Patrick deWitt über »Die Sisters Brothers«

Patrick deWitt
© Danny Palmerlee

Der amerikanische Autor Joshua Mohr hat sich mit Patrick DeWitt über dessen jüngsten Roman „Die Sisters Brothers“ unterhalten, ein Buch, das von Publishers Weekly soeben mit viel Lob und dem Kritiker-Stern dekoriert wurde: „DeWitt hat die Grenzen des klassischen Westerngenres nach allen Seiten hin erweitert. Herausgekommen ist ein Roman, der nicht nur spannend ist, sondern immer wieder mit überraschend komischen und anrührenden Situationen aufwartet.“

Joshua Mohr: Ihr neues Buch gefällt mir richtig gut.
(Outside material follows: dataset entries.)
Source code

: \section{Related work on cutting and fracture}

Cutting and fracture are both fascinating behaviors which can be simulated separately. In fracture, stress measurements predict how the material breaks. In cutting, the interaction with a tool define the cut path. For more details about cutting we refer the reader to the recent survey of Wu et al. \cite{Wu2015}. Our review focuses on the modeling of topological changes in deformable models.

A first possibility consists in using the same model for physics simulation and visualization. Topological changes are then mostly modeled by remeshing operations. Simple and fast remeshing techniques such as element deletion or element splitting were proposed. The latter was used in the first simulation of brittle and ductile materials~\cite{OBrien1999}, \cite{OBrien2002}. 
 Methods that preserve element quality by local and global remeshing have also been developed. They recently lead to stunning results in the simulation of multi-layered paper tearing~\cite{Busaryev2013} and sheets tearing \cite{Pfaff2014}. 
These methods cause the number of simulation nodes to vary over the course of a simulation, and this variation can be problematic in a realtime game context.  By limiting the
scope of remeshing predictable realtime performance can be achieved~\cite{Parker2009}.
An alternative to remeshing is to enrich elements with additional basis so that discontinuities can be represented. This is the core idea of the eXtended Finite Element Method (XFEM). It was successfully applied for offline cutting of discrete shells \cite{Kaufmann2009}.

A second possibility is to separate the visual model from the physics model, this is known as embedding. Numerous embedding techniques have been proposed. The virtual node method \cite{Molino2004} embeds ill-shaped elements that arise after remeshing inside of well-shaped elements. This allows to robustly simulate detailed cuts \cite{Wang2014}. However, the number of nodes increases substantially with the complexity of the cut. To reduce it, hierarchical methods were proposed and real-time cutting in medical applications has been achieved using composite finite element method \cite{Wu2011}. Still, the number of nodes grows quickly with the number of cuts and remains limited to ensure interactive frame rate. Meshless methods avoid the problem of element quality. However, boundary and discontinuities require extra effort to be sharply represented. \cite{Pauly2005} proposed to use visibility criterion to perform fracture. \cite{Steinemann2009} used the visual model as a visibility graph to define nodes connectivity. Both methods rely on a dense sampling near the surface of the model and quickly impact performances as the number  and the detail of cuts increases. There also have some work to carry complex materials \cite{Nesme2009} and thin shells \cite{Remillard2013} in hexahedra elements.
Ein Abenteuerroman mit durchaus moderner Attitüde, aber angesiedelt im Wilden Westen – mit allem, was dazugehört: Revolverhelden, Saloons, Goldrausch und wüste Schießereien. Wie kommt man auf eigentlich auf so ein Thema, zumal Sie ja ganz anders angefangen haben? Ihr erster Roman, Ablutions, spielt im Alkoholikermilieu von Hollywood. War der Wilde Westen eine bewusste Abkehr von dieser Umgebung?
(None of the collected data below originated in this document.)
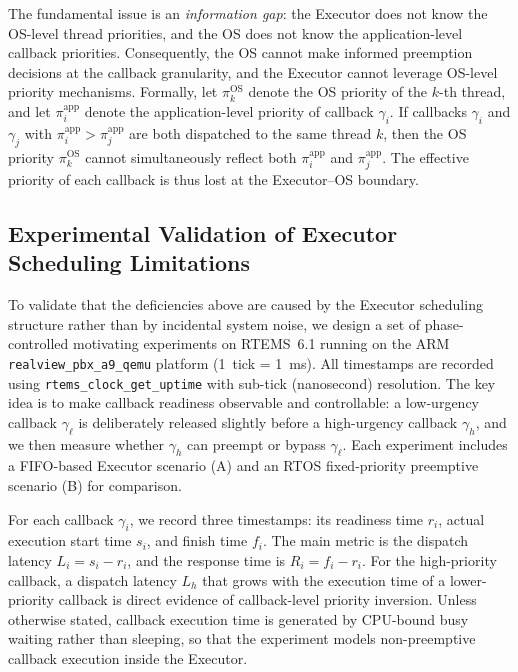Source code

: The fundamental issue is an \emph{information gap}: the Executor does not know the OS-level thread priorities, and the OS does not know the application-level callback priorities.
Consequently, the OS cannot make informed preemption decisions at the callback granularity, and the Executor cannot leverage OS-level priority mechanisms.
Formally, let $\pi^{\text{OS}}_k$ denote the OS priority of the $k$-th thread, and let $\pi^{\text{app}}_i$ denote the application-level priority of callback $\gamma_i$.
If callbacks $\gamma_i$ and $\gamma_j$ with $\pi^{\text{app}}_i > \pi^{\text{app}}_j$ are both dispatched to the same thread $k$, then the OS priority $\pi^{\text{OS}}_k$ cannot simultaneously reflect both $\pi^{\text{app}}_i$ and $\pi^{\text{app}}_j$.
The effective priority of each callback is thus lost at the Executor--OS boundary.

\subsection{Experimental Validation of Executor Scheduling Limitations}

To validate that the deficiencies above are caused by the Executor scheduling structure rather than by incidental system noise, we design a set of phase-controlled motivating experiments on RTEMS~6.1 running on the ARM \texttt{realview\_pbx\_a9\_qemu} platform (1~tick = 1~ms). All timestamps are recorded using \texttt{rtems\_clock\_get\_uptime} with sub-tick (nanosecond) resolution. The key idea is to make callback readiness observable and controllable: a low-urgency callback $\gamma_\ell$ is deliberately released slightly before a high-urgency callback $\gamma_h$, and we then measure whether $\gamma_h$ can preempt or bypass $\gamma_\ell$. Each experiment includes a FIFO-based Executor scenario (A) and an RTOS fixed-priority preemptive scenario (B) for comparison.

For each callback $\gamma_i$, we record three timestamps: its readiness time $r_i$, actual execution start time $s_i$, and finish time $f_i$. The main metric is the dispatch latency $L_i=s_i-r_i$, and the response time is $R_i=f_i-r_i$. For the high-priority callback, a dispatch latency $L_h$ that grows with the execution time of a lower-priority callback is direct evidence of callback-level priority inversion. Unless otherwise stated, callback execution time is generated by CPU-bound busy waiting rather than sleeping, so that the experiment models non-preemptive callback execution inside the Executor.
Patrick DeWitt: Es war wohl eine bewusste Abkehr von fast allem, worin es im ersten Buch ging. Das betraf nicht nur den Schauplatz, sondern vor allem die ungeheure Selbstbespiegelung der Figuren. Die Leute suhlen sich in Ablutions ja geradezu in ihren Problemen. Mein zweites Buch sollte frei sein von allen autobiographischen Bezügen, trotzdem mussten mir die Story und ihre Figuren zumindest so nahe sein, dass man als Autor dranbleibt. Übrigens eine Erkenntnis aus der Arbeit an Ablutions. Das Jahr, in dem Die Sisters Brothers spielen, 1851, ist mehr oder weniger Zufall. Überhaupt begann der Roman eher als Schreibübung. Eine Übung, die sich mit meinem wachsenden Interesse an der Geschichte verselbständigt hat. Irgendwann wurde mir klar, dass ich an meinem zweiten Roman arbeitete, einem Western. Aber da gab es schon kein Zurück mehr.
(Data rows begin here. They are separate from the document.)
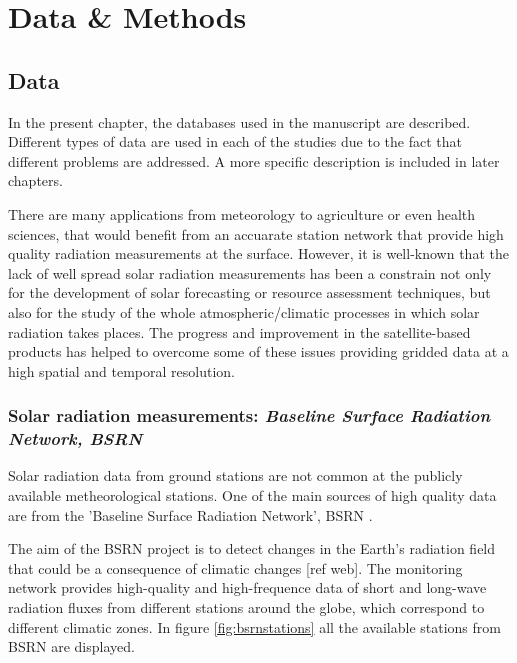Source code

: \part{Data \& Methods\label{cha:datamethods}}

  
\chapter{Data\label{cha:Data}}

  In the present chapter, the databases used in the manuscript are described. Different types of data are used in each of the studies due to the fact that different problems are addressed. A more specific description is included in later chapters.

  There are many applications from meteorology to agriculture or even health sciences, that would benefit from an accuarate station network that provide high quality radiation measurements at the surface. However, it is well-known that the lack of  well spread solar radiation measurements has been a constrain not only for the development of solar forecasting or resource assessment techniques, but also for the study of the whole atmospheric/climatic processes in which solar radiation takes places. The progress and improvement in the satellite-based products has helped to overcome some of these issues providing gridded data at a high spatial and temporal resolution.

  \section{Solar radiation measurements: \textit{Baseline Surface Radiation Network, BSRN}}

  Solar radiation data from ground stations are not common at the publicly available metheorological stations. One of the main sources of high quality data are from the 'Baseline Surface Radiation Network', BSRN \cite*{Konig-Langlo2013}. %

  The aim of the BSRN project is to detect changes in the Earth's radiation field that could be a consequence of climatic changes [ref web]. The monitoring network provides high-quality and high-frequence data of short and long-wave radiation fluxes from different stations around the globe, which correspond to different climatic zones. In figure \ref{fig:bsrnstations} all the available stations from BSRN are displayed.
Joshua Mohr: Mir gefällt die Vorstellung, dass das Material gewissermaßen die Richtung vorgibt und dass Schriftsteller zunächst eher Zuhörer sind als die großen Gestalter. Wie sah denn die Schreibübung aus, aus der später der Roman wurde? Würden Sie die Methode auch anderen empfehlen, beflügelt sie die Phantasie?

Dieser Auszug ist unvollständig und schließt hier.